Material for this task: Begin

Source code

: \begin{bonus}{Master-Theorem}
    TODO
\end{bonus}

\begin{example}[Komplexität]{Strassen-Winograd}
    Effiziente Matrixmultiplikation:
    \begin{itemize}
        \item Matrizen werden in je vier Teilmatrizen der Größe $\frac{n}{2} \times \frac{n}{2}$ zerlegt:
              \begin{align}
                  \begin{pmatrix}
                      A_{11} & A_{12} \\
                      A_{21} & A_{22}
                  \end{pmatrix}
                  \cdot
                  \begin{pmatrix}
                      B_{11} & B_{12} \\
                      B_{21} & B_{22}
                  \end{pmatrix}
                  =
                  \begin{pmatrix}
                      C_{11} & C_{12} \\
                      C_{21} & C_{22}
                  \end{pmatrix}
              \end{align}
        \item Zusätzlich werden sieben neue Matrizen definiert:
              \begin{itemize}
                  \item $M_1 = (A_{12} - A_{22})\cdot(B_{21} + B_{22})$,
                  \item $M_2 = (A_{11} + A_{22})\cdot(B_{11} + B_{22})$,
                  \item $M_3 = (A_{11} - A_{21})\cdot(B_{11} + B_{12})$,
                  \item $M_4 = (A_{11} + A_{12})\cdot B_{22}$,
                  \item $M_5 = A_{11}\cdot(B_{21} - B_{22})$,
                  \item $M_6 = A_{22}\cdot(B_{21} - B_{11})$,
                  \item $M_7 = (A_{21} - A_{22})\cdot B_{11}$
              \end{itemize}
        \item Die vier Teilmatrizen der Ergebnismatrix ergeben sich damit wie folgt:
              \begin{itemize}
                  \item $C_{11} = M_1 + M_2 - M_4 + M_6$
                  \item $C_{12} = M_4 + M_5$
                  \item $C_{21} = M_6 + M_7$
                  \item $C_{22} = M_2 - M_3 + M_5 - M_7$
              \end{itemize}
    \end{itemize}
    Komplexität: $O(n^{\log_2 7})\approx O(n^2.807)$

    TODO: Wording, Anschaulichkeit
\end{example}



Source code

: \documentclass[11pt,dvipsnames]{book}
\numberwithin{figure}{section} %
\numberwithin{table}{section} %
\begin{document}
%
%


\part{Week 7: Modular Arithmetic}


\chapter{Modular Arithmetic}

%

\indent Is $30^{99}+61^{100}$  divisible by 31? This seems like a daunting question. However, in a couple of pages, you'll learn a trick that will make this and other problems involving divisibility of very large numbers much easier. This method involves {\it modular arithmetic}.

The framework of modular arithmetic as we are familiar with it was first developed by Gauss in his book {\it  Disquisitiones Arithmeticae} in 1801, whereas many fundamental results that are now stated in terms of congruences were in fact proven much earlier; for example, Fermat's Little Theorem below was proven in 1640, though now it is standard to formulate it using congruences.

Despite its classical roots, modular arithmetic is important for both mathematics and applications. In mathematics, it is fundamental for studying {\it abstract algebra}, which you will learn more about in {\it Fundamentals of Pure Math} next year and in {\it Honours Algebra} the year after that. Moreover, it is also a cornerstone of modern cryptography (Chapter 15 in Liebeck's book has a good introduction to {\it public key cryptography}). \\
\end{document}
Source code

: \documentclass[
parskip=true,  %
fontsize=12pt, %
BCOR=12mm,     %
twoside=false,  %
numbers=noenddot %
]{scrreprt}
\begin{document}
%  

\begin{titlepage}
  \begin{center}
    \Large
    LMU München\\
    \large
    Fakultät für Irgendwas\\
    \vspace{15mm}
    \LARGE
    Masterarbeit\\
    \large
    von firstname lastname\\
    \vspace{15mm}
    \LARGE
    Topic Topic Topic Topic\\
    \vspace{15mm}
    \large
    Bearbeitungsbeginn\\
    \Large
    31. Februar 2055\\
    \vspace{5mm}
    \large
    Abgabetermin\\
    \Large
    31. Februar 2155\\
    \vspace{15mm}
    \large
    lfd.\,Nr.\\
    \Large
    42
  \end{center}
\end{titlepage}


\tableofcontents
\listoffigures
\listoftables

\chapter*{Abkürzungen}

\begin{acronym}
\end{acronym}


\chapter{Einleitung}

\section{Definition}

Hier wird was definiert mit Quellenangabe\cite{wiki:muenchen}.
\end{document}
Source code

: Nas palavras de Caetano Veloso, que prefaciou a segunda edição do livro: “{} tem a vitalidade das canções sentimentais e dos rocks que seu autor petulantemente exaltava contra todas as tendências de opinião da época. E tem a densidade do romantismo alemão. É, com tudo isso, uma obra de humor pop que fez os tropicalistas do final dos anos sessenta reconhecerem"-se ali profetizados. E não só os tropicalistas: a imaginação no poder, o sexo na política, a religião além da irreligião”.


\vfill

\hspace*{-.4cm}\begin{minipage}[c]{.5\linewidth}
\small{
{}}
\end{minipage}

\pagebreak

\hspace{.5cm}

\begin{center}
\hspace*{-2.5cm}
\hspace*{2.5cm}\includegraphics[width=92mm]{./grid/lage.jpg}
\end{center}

Material for this task: End

For the string "werden", give the number of lines in the records that contain it and nothing besides.

2